▸ YOUR OBJECTIVE: State how many lines in the entries below include the string "style", and give nothing beyond that number.
--- MATERIAL PROVIDED Enclosed Below ---
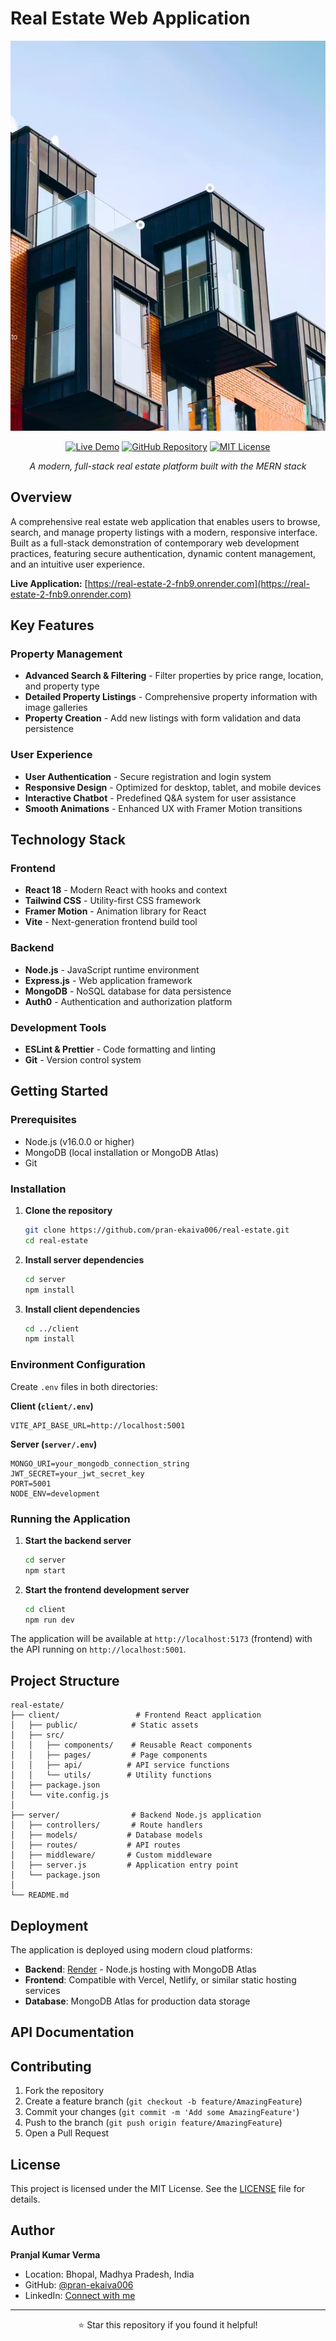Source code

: # Real Estate Web Application

![Real Estate Platform](client/public/hero-image.png)

<div align="center">

[![Live Demo](https://img.shields.io/badge/Live%20Demo-deployed-brightgreen?style=for-the-badge&logo=render)](https://real-estate-2-fnb9.onrender.com)
[![GitHub Repository](https://img.shields.io/badge/GitHub-Repository-181717?style=for-the-badge&logo=github)](https://github.com/pran-ekaiva006/real-estate)
[![MIT License](https://img.shields.io/badge/License-MIT-yellow?style=for-the-badge)](https://github.com/pran-ekaiva006/real-estate/blob/main/LICENSE)

*A modern, full-stack real estate platform built with the MERN stack*

</div>

## Overview

A comprehensive real estate web application that enables users to browse, search, and manage property listings with a modern, responsive interface. Built as a full-stack demonstration of contemporary web development practices, featuring secure authentication, dynamic content management, and an intuitive user experience.

**Live Application:** [https://real-estate-2-fnb9.onrender.com](https://real-estate-2-fnb9.onrender.com)

## Key Features

### Property Management
- **Advanced Search & Filtering** - Filter properties by price range, location, and property type
- **Detailed Property Listings** - Comprehensive property information with image galleries
- **Property Creation** - Add new listings with form validation and data persistence

### User Experience
- **User Authentication** - Secure registration and login system
- **Responsive Design** - Optimized for desktop, tablet, and mobile devices
- **Interactive Chatbot** - Predefined Q&A system for user assistance
- **Smooth Animations** - Enhanced UX with Framer Motion transitions

## Technology Stack

### Frontend
- **React 18** - Modern React with hooks and context
- **Tailwind CSS** - Utility-first CSS framework
- **Framer Motion** - Animation library for React
- **Vite** - Next-generation frontend build tool

### Backend
- **Node.js** - JavaScript runtime environment
- **Express.js** - Web application framework
- **MongoDB** - NoSQL database for data persistence
- **Auth0** - Authentication and authorization platform

### Development Tools
- **ESLint & Prettier** - Code formatting and linting
- **Git** - Version control system

## Getting Started

### Prerequisites
- Node.js (v16.0.0 or higher)
- MongoDB (local installation or MongoDB Atlas)
- Git

### Installation

1. **Clone the repository**
   ```bash
   git clone https://github.com/pran-ekaiva006/real-estate.git
   cd real-estate
   ```

2. **Install server dependencies**
   ```bash
   cd server
   npm install
   ```

3. **Install client dependencies**
   ```bash
   cd ../client
   npm install
   ```

### Environment Configuration

Create `.env` files in both directories:

**Client (`client/.env`)**
```env
VITE_API_BASE_URL=http://localhost:5001
```

**Server (`server/.env`)**
```env
MONGO_URI=your_mongodb_connection_string
JWT_SECRET=your_jwt_secret_key
PORT=5001
NODE_ENV=development
```

### Running the Application

1. **Start the backend server**
   ```bash
   cd server
   npm start
   ```

2. **Start the frontend development server**
   ```bash
   cd client
   npm run dev
   ```

The application will be available at `http://localhost:5173` (frontend) with the API running on `http://localhost:5001`.

## Project Structure

```
real-estate/
├── client/                 # Frontend React application
│   ├── public/            # Static assets
│   ├── src/
│   │   ├── components/    # Reusable React components
│   │   ├── pages/         # Page components
│   │   ├── api/          # API service functions
│   │   └── utils/        # Utility functions
│   ├── package.json
│   └── vite.config.js
│
├── server/                # Backend Node.js application
│   ├── controllers/       # Route handlers
│   ├── models/           # Database models
│   ├── routes/           # API routes
│   ├── middleware/       # Custom middleware
│   ├── server.js         # Application entry point
│   └── package.json
│
└── README.md
```

## Deployment

The application is deployed using modern cloud platforms:

- **Backend**: [Render](https://render.com) - Node.js hosting with MongoDB Atlas
- **Frontend**: Compatible with Vercel, Netlify, or similar static hosting services
- **Database**: MongoDB Atlas for production data storage

## API Documentation

## Contributing

1. Fork the repository
2. Create a feature branch (`git checkout -b feature/AmazingFeature`)
3. Commit your changes (`git commit -m 'Add some AmazingFeature'`)
4. Push to the branch (`git push origin feature/AmazingFeature`)
5. Open a Pull Request

## License

This project is licensed under the MIT License. See the [LICENSE](https://github.com/pran-ekaiva006/real-estate/blob/main/LICENSE) file for details.

## Author

**Pranjal Kumar Verma**
- Location: Bhopal, Madhya Pradesh, India
- GitHub: [@pran-ekaiva006](https://github.com/pran-ekaiva006)
- LinkedIn: [Connect with me](https://linkedin.com/in/your-profile)

---

<div align="center">
<p>⭐ Star this repository if you found it helpful!</p>
</div>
--- End of Enclosed MATERIAL PROVIDED ---
▸ YOUR SOLUTION: 3